Tromina fenestrata n.sp., Pl. VI, fig. 14

Shell small, white, squat, sculptured with numerous sharply raised spiral cords, crossed by fine, crisp, axial threads which render the cords weakly gemmulate. Whorls weakly shouldered by an extra strong cord situated just above the middle, 4 ½, including a large dome-shaped protoconch of 1 ½ whorls, smooth at first, but the last half-whorl with closely spaced minute axial threads and indistinct spirals. All spire-whorls with six narrow, sharply raised spiral cords, number three from the top the strongest and forming the peripheral angulation.

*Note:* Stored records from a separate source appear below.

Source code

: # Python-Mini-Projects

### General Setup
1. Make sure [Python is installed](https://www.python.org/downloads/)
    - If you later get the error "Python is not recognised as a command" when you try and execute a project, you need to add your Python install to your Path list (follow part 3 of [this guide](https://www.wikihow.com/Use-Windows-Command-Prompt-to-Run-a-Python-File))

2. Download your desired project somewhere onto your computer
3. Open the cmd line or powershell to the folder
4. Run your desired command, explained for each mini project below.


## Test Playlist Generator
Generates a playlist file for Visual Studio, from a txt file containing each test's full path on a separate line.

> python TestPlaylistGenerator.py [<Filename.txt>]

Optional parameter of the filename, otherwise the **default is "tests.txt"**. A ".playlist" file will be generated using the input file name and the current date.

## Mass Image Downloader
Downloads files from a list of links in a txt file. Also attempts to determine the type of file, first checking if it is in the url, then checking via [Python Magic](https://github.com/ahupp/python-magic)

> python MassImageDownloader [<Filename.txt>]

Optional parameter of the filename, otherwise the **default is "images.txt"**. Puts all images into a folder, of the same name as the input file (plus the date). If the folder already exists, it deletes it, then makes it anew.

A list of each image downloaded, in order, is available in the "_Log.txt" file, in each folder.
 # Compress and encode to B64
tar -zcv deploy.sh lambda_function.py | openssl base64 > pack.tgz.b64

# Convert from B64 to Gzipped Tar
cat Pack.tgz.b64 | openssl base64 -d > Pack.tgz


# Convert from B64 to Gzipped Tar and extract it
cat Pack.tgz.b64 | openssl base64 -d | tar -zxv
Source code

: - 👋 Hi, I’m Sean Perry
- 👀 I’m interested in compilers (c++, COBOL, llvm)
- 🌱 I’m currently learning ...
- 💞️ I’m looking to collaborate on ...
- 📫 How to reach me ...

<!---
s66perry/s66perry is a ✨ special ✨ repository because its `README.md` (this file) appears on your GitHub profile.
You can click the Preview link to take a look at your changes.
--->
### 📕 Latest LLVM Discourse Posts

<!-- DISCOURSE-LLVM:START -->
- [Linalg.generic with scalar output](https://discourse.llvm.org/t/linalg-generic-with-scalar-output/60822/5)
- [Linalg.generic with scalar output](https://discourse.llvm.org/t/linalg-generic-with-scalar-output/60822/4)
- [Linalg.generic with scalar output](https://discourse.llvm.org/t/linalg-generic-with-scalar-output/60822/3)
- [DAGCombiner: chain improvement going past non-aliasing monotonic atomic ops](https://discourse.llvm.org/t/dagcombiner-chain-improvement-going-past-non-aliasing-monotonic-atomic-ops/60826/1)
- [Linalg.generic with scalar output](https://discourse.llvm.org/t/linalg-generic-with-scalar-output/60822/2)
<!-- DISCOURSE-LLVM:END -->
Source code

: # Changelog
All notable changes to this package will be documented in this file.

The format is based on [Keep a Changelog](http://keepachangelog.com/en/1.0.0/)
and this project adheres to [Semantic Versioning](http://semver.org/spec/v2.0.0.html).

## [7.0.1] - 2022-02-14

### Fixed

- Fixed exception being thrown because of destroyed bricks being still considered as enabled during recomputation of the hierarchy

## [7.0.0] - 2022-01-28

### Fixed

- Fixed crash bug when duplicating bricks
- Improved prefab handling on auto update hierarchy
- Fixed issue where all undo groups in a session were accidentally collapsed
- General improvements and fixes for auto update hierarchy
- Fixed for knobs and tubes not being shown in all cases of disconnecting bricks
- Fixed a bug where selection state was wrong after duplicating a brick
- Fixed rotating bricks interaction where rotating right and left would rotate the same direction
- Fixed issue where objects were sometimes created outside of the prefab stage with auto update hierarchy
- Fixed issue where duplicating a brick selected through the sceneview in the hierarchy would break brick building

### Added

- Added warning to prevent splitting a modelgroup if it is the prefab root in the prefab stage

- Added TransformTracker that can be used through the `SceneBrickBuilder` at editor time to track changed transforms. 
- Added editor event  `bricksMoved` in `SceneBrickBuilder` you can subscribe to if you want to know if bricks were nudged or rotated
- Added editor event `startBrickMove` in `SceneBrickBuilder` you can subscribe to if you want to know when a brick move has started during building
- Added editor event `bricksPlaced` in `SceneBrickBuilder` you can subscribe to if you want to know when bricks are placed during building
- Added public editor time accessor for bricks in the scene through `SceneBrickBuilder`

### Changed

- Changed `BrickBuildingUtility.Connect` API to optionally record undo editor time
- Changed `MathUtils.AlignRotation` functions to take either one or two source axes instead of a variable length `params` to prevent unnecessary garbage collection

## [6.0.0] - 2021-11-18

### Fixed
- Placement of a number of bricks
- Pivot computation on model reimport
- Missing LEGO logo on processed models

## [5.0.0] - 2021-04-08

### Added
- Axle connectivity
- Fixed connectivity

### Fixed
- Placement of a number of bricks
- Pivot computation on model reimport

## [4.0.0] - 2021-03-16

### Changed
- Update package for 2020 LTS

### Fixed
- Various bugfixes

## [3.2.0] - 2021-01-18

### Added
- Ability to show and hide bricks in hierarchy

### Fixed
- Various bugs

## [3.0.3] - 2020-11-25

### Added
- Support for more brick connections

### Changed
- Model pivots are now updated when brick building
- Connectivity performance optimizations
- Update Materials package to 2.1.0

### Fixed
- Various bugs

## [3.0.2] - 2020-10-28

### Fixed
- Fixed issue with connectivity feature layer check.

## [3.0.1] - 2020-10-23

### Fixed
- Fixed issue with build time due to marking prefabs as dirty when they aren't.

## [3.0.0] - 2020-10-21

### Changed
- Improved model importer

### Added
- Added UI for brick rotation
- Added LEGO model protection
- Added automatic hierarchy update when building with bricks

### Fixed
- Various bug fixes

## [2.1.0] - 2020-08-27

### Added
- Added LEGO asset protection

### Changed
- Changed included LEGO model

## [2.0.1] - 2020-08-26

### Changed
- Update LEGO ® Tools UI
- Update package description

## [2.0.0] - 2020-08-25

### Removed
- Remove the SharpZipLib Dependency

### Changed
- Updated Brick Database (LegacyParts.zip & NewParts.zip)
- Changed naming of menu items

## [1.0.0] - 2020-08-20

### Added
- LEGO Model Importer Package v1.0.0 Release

Body-whorl with twenty spiral cords, more closely spaced over middle of the base, and including five on the neck. The axial threads number about forty-five on the body-whorl, and in addition there is an interstitial surface sculpture of dense microscopic axial threads. Aperture as in the other species except for a peripheral angulation of the outer lip.

The epidermis is so thin and transparent that it is scarcely apparent. Operculum ovate, paucispiral, occupying slightly more than half the area of the aperture.

Height 6.0 mm.; diameter 4.0mm. (holotype).

TYPE LOCALITY. St. WS 766. Between Falkland Is. and Argentina, 45° 13' S, 59° 56' 30" W, 18 Oct. 1931, 545 m.”